Y así, al publicar Cien años de soledad, García Márquez de un lado depuró a la novela de todas estas perversiones y de otro permitió, de acuerdo al lema que me ha servido de punto de partida para estos apuntes, la lectura de una novela que contenía toda la experiencia y sabiduría de una forma literaria nacida para explorar de manera absoluta y tenaz la aventura terrenal de los seres humanos en su doble condición de individuos y colectividades. Y para ello, más que como un vanguardista como un posvanguardista, echó mano de todos los recursos antiguos y modernos —es decir desde Las mil y una noches, Quijote, Gargantúa y Pantagruel, La metamorfosis y las sagas faulknerianas—, a partir del uso de tres facultades prodigiosas: el jubiloso arte de contar una historia, la imaginación en libertad y el esplendor verbal, cuyos fastos tienen en la narrativa de García Márquez su fuente en la mirada, el sentir y la expresión de los pueblos de nuestro continente.

Al presentar Del amor y otros demonios, una novela que no necesita presentación alguna, me asalta esta pregunta: ¿Tendrá la novela latinoamericana una segunda oportunidad sobre la tierra? Esperemos que así sea. Pero para lograrlo será preciso recorrer otros caminos que nos permitan explorar lo todavía no dicho, lo que todavía permanece oculto, lo que nos permita darle forma a «esa oscuridad rayada de voces» y que sólo la sabiduría de la novela es capaz de traducir.

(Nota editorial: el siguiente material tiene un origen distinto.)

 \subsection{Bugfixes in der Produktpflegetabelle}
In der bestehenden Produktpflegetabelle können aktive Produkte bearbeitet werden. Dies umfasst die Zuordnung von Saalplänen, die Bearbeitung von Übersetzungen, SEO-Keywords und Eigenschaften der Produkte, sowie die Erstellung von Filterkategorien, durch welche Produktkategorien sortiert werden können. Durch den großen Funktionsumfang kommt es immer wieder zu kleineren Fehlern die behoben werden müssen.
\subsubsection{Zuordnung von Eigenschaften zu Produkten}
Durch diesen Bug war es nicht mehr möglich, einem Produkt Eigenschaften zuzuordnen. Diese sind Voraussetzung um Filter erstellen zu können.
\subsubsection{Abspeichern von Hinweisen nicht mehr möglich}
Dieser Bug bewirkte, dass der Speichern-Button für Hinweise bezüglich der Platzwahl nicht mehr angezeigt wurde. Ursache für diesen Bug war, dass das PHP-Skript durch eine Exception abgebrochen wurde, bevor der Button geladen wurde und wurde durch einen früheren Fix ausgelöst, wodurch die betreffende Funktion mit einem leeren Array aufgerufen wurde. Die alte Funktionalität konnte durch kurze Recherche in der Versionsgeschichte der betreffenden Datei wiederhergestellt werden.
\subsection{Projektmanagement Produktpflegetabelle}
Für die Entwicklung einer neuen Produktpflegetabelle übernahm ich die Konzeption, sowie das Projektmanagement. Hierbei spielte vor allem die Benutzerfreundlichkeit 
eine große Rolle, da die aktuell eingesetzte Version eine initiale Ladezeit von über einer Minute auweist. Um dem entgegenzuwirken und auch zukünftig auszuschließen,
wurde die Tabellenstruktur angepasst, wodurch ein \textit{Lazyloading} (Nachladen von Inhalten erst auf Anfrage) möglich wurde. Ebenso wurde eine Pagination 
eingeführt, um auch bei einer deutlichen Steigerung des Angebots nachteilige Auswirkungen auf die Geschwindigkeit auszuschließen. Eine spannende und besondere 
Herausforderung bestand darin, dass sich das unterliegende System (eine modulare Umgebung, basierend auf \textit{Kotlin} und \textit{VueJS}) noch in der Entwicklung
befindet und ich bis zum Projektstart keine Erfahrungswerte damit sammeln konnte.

Pero, por distintos y diversos que sean los caminos que tengan que recorrerse, siempre contaremos con el resplandor de las obras de este prodigioso fabulador nacido en nuestra América.

 

 

*Este texto fue leído por Miguel Gutiérrez en la presentación de la novela Del amor y otros demonios en Lima, en el mes de abril de 1994. El texto fue publicado luego en el libro Celebración de la novela (Peisa, 1996).